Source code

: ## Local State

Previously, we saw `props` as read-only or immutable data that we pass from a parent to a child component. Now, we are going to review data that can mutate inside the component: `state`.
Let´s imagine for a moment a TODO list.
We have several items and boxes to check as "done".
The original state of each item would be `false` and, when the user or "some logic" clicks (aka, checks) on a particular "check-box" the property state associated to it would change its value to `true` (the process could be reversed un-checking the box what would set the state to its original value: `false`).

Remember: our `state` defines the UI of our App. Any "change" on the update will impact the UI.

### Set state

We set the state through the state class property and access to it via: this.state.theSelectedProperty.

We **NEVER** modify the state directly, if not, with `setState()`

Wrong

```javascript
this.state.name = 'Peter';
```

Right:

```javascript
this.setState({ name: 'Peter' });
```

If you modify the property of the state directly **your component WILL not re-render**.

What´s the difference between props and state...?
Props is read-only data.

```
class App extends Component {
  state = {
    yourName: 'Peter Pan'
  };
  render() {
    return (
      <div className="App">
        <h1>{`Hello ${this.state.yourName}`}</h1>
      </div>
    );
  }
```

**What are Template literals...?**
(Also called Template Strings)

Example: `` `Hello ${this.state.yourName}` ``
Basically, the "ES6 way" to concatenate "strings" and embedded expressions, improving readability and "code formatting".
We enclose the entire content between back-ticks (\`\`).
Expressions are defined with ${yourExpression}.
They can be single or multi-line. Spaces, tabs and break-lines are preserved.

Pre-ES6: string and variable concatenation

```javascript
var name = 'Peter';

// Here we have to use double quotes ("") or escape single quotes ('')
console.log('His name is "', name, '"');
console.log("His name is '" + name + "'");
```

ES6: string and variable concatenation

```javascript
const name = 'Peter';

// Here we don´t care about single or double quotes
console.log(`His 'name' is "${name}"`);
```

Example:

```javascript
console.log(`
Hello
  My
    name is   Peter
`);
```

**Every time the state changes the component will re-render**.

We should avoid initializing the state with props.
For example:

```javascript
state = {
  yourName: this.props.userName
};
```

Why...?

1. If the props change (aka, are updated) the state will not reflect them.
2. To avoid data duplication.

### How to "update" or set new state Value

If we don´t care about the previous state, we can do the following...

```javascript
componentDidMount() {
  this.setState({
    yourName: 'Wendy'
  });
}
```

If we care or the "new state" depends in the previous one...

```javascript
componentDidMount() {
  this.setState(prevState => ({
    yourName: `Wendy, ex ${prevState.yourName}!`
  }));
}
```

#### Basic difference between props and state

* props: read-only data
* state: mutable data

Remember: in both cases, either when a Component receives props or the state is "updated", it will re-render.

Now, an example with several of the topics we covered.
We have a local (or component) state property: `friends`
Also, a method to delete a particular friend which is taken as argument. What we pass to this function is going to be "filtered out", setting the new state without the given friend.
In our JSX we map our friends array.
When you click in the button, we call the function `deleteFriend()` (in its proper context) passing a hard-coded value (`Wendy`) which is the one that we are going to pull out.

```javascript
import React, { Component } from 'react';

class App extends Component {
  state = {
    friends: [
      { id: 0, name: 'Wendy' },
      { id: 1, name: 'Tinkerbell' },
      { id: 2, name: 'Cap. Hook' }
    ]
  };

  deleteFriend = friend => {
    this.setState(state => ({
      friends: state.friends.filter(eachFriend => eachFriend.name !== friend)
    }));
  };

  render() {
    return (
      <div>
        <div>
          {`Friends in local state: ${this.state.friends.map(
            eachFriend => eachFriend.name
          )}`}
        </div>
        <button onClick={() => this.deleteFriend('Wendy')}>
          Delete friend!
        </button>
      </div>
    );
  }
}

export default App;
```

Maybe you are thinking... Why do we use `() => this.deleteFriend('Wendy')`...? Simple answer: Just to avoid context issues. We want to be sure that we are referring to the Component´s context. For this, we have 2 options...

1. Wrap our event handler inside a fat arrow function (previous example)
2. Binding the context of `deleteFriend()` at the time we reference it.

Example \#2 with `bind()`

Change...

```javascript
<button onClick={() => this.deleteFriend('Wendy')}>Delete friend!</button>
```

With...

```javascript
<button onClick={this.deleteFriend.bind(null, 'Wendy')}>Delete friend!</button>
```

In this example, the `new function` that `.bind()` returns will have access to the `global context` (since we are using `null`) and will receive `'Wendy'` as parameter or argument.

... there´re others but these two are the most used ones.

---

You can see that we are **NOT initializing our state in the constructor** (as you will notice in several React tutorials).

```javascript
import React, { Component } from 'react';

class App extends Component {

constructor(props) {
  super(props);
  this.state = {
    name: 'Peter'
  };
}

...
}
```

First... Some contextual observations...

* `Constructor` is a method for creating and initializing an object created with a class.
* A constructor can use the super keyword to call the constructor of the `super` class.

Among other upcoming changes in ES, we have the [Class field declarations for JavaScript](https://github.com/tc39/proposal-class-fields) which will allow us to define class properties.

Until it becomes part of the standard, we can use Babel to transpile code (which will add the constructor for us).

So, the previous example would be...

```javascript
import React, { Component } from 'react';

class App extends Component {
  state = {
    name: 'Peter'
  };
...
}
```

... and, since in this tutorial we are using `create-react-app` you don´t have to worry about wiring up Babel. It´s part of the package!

## WHAT THE TASK REQUIRES
The data above should be reproduced in full and exactly.

## PROBLEM SOLUTION
Source code

: ## Local State

Previously, we saw `props` as read-only or immutable data that we pass from a parent to a child component. Now, we are going to review data that can mutate inside the component: `state`.
Let´s imagine for a moment a TODO list.
We have several items and boxes to check as "done".
The original state of each item would be `false` and, when the user or "some logic" clicks (aka, checks) on a particular "check-box" the property state associated to it would change its value to `true` (the process could be reversed un-checking the box what would set the state to its original value: `false`).

Remember: our `state` defines the UI of our App. Any "change" on the update will impact the UI.

### Set state

We set the state through the state class property and access to it via: this.state.theSelectedProperty.

We **NEVER** modify the state directly, if not, with `setState()`

Wrong

```javascript
this.state.name = 'Peter';
```

Right:

```javascript
this.setState({ name: 'Peter' });
```

If you modify the property of the state directly **your component WILL not re-render**.

What´s the difference between props and state...?
Props is read-only data.

```
class App extends Component {
  state = {
    yourName: 'Peter Pan'
  };
  render() {
    return (
      <div className="App">
        <h1>{`Hello ${this.state.yourName}`}</h1>
      </div>
    );
  }
```

**What are Template literals...?**
(Also called Template Strings)

Example: `` `Hello ${this.state.yourName}` ``
Basically, the "ES6 way" to concatenate "strings" and embedded expressions, improving readability and "code formatting".
We enclose the entire content between back-ticks (\`\`).
Expressions are defined with ${yourExpression}.
They can be single or multi-line. Spaces, tabs and break-lines are preserved.

Pre-ES6: string and variable concatenation

```javascript
var name = 'Peter';

// Here we have to use double quotes ("") or escape single quotes ('')
console.log('His name is "', name, '"');
console.log("His name is '" + name + "'");
```

ES6: string and variable concatenation

```javascript
const name = 'Peter';

// Here we don´t care about single or double quotes
console.log(`His 'name' is "${name}"`);
```

Example:

```javascript
console.log(`
Hello
  My
    name is   Peter
`);
```

**Every time the state changes the component will re-render**.

We should avoid initializing the state with props.
For example:

```javascript
state = {
  yourName: this.props.userName
};
```

Why...?

1. If the props change (aka, are updated) the state will not reflect them.
2. To avoid data duplication.

### How to "update" or set new state Value

If we don´t care about the previous state, we can do the following...

```javascript
componentDidMount() {
  this.setState({
    yourName: 'Wendy'
  });
}
```

If we care or the "new state" depends in the previous one...

```javascript
componentDidMount() {
  this.setState(prevState => ({
    yourName: `Wendy, ex ${prevState.yourName}!`
  }));
}
```

#### Basic difference between props and state

* props: read-only data
* state: mutable data

Remember: in both cases, either when a Component receives props or the state is "updated", it will re-render.

Now, an example with several of the topics we covered.
We have a local (or component) state property: `friends`
Also, a method to delete a particular friend which is taken as argument. What we pass to this function is going to be "filtered out", setting the new state without the given friend.
In our JSX we map our friends array.
When you click in the button, we call the function `deleteFriend()` (in its proper context) passing a hard-coded value (`Wendy`) which is the one that we are going to pull out.

```javascript
import React, { Component } from 'react';

class App extends Component {
  state = {
    friends: [
      { id: 0, name: 'Wendy' },
      { id: 1, name: 'Tinkerbell' },
      { id: 2, name: 'Cap. Hook' }
    ]
  };

  deleteFriend = friend => {
    this.setState(state => ({
      friends: state.friends.filter(eachFriend => eachFriend.name !== friend)
    }));
  };

  render() {
    return (
      <div>
        <div>
          {`Friends in local state: ${this.state.friends.map(
            eachFriend => eachFriend.name
          )}`}
        </div>
        <button onClick={() => this.deleteFriend('Wendy')}>
          Delete friend!
        </button>
      </div>
    );
  }
}

export default App;
```

Maybe you are thinking... Why do we use `() => this.deleteFriend('Wendy')`...? Simple answer: Just to avoid context issues. We want to be sure that we are referring to the Component´s context. For this, we have 2 options...

1. Wrap our event handler inside a fat arrow function (previous example)
2. Binding the context of `deleteFriend()` at the time we reference it.

Example \#2 with `bind()`

Change...

```javascript
<button onClick={() => this.deleteFriend('Wendy')}>Delete friend!</button>
```

With...

```javascript
<button onClick={this.deleteFriend.bind(null, 'Wendy')}>Delete friend!</button>
```

In this example, the `new function` that `.bind()` returns will have access to the `global context` (since we are using `null`) and will receive `'Wendy'` as parameter or argument.

... there´re others but these two are the most used ones.

---

You can see that we are **NOT initializing our state in the constructor** (as you will notice in several React tutorials).

```javascript
import React, { Component } from 'react';

class App extends Component {

constructor(props) {
  super(props);
  this.state = {
    name: 'Peter'
  };
}

...
}
```

First... Some contextual observations...

* `Constructor` is a method for creating and initializing an object created with a class.
* A constructor can use the super keyword to call the constructor of the `super` class.

Among other upcoming changes in ES, we have the [Class field declarations for JavaScript](https://github.com/tc39/proposal-class-fields) which will allow us to define class properties.

Until it becomes part of the standard, we can use Babel to transpile code (which will add the constructor for us).

So, the previous example would be...

```javascript
import React, { Component } from 'react';

class App extends Component {
  state = {
    name: 'Peter'
  };
...
}
```

... and, since in this tutorial we are using `create-react-app` you don´t have to worry about wiring up Babel. It´s part of the package!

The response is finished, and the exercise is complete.